Flatbed Rates
Flatbed Rates - August 2025
Flatbed Truckload (TL) Sector – August 2025
Flatbed rates in July 2025 continued to soften, reflecting the cumulative impact of sluggish industrial activity, uneven construction demand, and stalled momentum across key freight sectors. Below is the latest analysis of spot and contract flatbed rates.
Spot Market Rates
Flatbed spot rates held flat in July after declining the month prior, signaling a pause in what had been early-summer weakening. Load postings declined modestly, particularly in manufacturing and oilfield-related freight. While seasonal construction volumes provided a temporary floor, broader industrial softness and slower public project execution continue to weigh on rate recovery.
Ongoing tariff-related volatility in steel, aluminum, and heavy machinery components is keeping many projects on hold, reducing freight flow into key flatbed lanes. Capacity remains ample, and without a demand catalyst from infrastructure or energy, spot rates are expected to remain range-bound moving into early fall.
Contract Market Rates
Flatbed contract rates were unchanged in July, extending a multi-month trend of stagnation. While certain infrastructure-linked projects continue to support baseline volumes, broader contract pricing is under pressure from weak capital spending, rising costs, and longer decision cycles among shippers.
Contract bid activity remains conservative, with shorter-term agreements and margin-focused negotiations increasingly common. Carriers are adapting by consolidating operations and focusing on yield protection, rather than chasing market share.
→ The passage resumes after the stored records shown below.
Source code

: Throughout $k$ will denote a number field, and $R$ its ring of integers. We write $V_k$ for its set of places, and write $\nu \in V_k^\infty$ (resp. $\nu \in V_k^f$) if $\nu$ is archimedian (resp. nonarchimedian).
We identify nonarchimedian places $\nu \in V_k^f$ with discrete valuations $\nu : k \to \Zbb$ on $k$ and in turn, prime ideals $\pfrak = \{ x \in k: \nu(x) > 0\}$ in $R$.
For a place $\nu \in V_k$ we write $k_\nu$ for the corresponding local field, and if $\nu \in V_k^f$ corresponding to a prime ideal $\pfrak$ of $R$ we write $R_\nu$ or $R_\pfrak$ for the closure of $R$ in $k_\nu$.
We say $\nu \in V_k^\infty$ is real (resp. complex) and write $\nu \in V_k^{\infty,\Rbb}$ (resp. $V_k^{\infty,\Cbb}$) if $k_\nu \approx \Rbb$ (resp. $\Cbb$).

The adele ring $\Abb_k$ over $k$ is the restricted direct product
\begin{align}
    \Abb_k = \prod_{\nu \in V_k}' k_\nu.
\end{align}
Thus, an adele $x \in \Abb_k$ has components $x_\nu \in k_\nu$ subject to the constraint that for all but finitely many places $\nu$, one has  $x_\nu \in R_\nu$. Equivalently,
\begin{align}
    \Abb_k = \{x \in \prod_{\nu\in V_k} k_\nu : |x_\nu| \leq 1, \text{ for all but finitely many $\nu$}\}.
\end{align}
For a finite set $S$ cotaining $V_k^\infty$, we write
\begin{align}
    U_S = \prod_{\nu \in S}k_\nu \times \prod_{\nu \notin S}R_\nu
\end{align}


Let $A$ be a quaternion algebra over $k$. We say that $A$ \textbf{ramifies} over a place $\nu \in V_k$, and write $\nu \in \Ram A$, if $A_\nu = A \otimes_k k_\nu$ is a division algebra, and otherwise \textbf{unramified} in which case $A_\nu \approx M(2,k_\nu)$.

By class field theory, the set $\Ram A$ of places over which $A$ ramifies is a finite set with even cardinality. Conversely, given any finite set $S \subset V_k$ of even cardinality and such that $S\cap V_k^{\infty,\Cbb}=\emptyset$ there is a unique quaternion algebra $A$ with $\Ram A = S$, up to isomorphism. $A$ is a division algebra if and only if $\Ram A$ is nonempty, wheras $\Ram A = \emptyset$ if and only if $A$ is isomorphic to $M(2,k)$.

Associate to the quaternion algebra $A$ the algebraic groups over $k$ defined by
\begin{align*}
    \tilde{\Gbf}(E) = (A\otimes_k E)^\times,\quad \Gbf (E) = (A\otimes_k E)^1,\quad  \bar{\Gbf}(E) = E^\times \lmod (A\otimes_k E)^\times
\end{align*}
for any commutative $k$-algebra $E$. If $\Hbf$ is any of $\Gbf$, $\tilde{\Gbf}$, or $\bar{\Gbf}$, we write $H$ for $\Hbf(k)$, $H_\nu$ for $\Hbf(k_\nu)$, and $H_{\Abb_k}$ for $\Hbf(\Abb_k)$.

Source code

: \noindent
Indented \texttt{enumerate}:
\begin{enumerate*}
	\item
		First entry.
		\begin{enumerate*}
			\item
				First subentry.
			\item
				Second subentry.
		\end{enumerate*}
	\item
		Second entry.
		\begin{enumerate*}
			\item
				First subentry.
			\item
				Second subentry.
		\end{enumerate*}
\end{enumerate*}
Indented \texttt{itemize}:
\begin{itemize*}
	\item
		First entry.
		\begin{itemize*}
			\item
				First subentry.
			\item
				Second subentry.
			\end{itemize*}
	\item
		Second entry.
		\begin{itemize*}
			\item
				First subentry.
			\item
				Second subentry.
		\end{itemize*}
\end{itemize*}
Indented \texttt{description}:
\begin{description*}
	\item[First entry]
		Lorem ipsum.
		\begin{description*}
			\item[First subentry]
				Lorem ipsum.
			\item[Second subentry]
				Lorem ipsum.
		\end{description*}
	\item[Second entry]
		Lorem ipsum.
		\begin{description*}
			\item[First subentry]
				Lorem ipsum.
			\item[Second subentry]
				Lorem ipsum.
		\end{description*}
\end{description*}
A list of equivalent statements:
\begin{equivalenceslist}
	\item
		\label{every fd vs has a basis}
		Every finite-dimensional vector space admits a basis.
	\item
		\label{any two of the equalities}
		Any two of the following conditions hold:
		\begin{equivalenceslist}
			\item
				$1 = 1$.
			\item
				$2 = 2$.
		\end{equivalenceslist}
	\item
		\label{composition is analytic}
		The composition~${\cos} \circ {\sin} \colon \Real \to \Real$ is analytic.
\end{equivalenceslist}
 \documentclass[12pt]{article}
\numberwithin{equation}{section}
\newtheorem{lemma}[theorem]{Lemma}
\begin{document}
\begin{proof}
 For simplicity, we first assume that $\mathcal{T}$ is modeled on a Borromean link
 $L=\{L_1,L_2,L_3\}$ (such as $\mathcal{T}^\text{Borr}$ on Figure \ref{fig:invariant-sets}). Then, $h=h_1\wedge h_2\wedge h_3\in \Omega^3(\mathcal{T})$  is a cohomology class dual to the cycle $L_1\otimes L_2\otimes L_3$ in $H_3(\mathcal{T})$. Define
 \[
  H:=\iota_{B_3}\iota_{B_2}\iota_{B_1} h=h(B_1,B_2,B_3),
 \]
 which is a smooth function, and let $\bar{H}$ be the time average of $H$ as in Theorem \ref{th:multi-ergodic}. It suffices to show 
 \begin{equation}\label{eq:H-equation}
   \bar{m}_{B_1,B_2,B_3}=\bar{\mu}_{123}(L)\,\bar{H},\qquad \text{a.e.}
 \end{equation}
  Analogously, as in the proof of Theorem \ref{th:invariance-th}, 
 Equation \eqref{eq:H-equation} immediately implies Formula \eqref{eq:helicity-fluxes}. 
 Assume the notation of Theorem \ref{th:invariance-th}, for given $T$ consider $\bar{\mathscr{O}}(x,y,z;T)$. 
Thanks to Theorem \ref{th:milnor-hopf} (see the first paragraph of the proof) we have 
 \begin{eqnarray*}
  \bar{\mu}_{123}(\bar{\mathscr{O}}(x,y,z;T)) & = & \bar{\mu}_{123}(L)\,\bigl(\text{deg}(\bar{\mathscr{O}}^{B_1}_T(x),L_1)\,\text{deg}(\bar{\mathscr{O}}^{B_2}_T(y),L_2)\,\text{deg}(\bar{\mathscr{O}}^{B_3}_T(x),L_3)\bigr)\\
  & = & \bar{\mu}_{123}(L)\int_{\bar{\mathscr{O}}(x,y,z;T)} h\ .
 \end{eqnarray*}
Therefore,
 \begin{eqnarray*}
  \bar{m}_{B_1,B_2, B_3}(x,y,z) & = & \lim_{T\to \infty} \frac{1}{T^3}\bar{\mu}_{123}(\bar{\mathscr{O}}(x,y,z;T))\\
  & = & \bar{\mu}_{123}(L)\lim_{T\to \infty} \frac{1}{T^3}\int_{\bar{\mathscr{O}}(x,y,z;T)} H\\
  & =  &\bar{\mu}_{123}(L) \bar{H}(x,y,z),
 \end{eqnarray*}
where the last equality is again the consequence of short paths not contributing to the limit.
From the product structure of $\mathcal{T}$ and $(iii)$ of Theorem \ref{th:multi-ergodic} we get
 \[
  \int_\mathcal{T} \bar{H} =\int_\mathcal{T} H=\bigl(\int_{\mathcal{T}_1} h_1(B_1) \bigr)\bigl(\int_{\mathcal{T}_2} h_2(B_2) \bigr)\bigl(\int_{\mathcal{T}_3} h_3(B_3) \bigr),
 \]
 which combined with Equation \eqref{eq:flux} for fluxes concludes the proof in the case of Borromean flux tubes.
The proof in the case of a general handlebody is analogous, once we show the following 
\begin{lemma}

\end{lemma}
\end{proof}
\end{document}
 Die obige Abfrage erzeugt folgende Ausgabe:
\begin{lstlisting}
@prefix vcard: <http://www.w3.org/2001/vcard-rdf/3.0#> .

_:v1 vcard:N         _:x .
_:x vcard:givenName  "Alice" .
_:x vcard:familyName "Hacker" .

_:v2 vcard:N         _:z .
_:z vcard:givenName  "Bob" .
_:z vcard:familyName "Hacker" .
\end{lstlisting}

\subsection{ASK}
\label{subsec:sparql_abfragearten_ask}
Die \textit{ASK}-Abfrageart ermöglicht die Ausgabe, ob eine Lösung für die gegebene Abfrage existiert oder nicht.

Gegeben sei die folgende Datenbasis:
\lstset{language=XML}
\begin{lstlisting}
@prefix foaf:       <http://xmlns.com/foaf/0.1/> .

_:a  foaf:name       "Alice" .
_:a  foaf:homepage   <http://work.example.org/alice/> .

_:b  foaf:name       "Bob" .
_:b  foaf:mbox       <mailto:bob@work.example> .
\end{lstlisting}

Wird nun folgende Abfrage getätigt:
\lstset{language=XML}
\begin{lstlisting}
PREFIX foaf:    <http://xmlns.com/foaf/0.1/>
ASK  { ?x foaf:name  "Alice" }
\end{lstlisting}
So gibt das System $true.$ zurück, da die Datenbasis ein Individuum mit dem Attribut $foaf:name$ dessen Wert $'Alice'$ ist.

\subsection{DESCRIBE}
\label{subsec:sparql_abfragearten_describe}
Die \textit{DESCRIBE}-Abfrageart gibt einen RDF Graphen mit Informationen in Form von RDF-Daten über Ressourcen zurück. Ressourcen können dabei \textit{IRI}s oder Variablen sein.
Without a stronger pickup in industrial freight or a significant release of public infrastructure funds, contract rates are likely to drift sideways through Q3.
To see how flatbed rates change in the future, and for detailed analysis and forecasts or truckload, less-than-truckload, and intermodal, see ACT's freight & transportation forecast.
Construction activity held firm in July, but the absence of pre-tariff shipping tailwinds left flatbed demand exposed to ongoing industrial softness. Volumes continue to lag other segments, with subdued output in manufacturing, energy, and capital goods. However, infrastructure investment and regionally funded projects are helping to anchor demand, offering limited stability in an otherwise cautious and cost-sensitive flatbed environment.